Have you ever played Paper, Scissors, Rock? You know the game where scissors beats paper, and rock beats scissors, but paper covers rock.
In my last post, I looked at survey data from our Meeting Maker to Oracle Calendar Migration and drew some conclusions about how people learn. Today I'd like to talk about the methods people use to get their information. Well, it's time to play a little paper, scissors, rock...
One-on-One Training
What can I say about one-on-one training? We all love to have the opportunity to have a person on hand all to ourselves for our individualized training needs.
It's a great way to keep training individualized and interactive, but one-on-one does not scale as well as...
Face-to-Face Group Sessions
Face-to-face group sessions beat one-on-one sessions in their scalability.
Why
train one person at a time when you can get six or ten or twenty in a
room for training. Training may be less individualized, but setting
prerequisites may be one way to keep like groups together.
Unfortunately, trying assemble a group of people with varying schedules and different locations is problematic for face-to-face sessions, unlike...

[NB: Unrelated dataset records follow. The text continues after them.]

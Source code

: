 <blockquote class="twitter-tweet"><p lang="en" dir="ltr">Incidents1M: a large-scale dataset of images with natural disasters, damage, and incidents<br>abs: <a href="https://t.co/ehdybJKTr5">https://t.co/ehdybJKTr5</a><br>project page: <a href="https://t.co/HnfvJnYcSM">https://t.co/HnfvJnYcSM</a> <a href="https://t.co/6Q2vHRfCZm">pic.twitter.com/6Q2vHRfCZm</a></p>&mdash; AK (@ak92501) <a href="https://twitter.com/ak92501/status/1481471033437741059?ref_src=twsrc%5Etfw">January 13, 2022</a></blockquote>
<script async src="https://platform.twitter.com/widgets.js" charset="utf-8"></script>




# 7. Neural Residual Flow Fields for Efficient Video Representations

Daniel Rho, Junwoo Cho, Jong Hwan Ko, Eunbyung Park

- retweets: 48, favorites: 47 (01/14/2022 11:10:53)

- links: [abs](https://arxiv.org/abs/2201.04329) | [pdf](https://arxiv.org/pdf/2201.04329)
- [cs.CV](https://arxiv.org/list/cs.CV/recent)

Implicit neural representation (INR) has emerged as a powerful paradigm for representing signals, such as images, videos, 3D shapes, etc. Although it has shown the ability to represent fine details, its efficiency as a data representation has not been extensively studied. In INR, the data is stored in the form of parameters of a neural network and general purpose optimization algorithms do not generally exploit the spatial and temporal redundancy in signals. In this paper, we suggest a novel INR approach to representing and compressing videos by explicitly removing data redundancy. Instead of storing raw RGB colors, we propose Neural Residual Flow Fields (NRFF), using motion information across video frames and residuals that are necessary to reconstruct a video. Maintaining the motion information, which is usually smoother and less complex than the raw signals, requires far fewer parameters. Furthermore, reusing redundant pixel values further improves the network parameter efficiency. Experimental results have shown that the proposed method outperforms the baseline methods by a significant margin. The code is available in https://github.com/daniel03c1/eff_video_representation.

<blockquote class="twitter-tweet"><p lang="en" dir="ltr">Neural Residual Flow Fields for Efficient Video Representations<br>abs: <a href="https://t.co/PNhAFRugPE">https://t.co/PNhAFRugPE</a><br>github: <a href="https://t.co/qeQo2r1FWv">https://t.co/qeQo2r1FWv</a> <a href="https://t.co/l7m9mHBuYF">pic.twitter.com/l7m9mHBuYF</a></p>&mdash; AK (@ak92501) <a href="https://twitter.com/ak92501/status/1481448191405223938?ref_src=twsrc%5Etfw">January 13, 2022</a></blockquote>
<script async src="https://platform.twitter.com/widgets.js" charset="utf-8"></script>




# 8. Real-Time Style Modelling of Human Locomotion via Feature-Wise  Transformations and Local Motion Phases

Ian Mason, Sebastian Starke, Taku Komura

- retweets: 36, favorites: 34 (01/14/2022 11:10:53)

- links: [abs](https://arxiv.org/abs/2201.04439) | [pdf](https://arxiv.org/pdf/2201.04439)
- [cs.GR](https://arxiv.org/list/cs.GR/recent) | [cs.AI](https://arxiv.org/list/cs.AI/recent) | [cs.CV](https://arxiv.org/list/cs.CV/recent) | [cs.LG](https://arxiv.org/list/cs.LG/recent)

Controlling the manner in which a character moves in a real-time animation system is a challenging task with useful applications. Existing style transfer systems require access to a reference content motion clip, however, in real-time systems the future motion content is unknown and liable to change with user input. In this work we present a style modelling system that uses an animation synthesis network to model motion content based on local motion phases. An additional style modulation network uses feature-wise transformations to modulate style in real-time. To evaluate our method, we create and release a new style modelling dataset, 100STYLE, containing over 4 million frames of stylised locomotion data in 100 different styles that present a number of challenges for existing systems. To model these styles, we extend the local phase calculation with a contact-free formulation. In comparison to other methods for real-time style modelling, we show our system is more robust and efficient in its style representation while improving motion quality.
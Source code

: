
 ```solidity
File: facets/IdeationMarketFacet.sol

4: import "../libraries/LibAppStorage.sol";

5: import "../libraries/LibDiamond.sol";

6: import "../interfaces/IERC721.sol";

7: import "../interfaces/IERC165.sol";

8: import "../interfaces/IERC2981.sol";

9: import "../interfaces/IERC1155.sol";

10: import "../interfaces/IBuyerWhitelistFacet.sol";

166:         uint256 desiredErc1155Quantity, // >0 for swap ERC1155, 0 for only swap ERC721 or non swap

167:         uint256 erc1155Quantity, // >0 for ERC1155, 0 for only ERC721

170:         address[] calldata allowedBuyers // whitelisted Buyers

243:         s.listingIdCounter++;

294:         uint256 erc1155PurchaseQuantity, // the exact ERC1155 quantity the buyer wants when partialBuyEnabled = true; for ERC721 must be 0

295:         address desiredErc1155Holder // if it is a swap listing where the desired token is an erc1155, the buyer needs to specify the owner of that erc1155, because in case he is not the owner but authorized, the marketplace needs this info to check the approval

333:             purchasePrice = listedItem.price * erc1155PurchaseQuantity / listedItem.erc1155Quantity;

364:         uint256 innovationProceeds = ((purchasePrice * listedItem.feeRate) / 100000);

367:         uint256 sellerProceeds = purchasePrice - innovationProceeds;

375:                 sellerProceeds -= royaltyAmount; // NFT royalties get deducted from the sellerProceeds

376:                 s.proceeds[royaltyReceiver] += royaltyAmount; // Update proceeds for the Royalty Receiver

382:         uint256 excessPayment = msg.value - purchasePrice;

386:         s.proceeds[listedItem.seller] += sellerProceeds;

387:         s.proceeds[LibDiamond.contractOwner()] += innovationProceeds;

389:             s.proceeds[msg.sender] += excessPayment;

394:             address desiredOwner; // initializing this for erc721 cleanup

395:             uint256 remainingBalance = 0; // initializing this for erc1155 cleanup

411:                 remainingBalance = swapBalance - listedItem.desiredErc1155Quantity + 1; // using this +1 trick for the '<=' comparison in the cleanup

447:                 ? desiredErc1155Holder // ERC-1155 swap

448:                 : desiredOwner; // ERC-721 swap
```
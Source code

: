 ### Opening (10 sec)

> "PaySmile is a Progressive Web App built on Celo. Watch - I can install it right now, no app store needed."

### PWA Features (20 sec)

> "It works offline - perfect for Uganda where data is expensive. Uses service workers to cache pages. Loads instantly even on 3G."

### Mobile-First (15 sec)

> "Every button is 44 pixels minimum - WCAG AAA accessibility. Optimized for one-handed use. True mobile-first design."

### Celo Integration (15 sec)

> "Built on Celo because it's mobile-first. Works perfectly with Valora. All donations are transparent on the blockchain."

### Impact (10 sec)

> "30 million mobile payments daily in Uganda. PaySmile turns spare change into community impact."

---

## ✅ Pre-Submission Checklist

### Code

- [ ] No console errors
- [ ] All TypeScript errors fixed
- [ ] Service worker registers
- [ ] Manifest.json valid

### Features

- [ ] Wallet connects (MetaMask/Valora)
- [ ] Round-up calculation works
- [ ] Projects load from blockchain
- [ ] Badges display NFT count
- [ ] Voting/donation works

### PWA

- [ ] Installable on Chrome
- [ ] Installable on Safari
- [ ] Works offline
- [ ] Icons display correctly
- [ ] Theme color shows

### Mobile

Webcast Sessions (Adobe Connect/Media Site)
Webcast sessions beat face-to-face sessions in their ability to conquer space and time.
People
have the flexibility to watch live from their office or view the
recorded session later. The ability to replay the session afterwards
allows them to recall details they may have missed the first time
around, or pause to practice the skills they learn.
Webcasts are great for involving people who would not be able to find the time to attend the regularly scheduled session, but something even better for quick, on-demand, individualized training needs would be...
Single-Topic Multimedia Demos
Single-topic multimedia demos, made in-house and/or available from
third-party sources like Lynda.com, are extremely helpful for those
teachable moments when a user needs to know something now.
The single-topic demos are usually no more than five or ten minutes and directly-related to the task at hand, so the users don't feel that they are making time for training or that they will never use what they learn; they are using it right now—the training is immediately relevant! They can pause and work alongside the demo and replay if necessary.
The only thing missing is the person beside them to help work through their individualized questions, which is why... one-on-one beats single topic.
Why did I take you through this little game? Sylvia MacKinnon and I put together a poster session for the User Services Conference this week, and one of the points we wanted to drive home is that no one method was the panacea.
All of these methods must work together because they all have benefits. You can take the material you developed for one and adapt it for use in the next. The Oracle Calendar migration survey data showed that those who made use of a variety of methods were more comfortable with Oracle calendar, so increasing the variety of training methods increases the possibility that learning will occur.
It's like playing paper scissors rock with three hands in the game: one paper, one scissors, one rock—no matter what, you'll be a winner!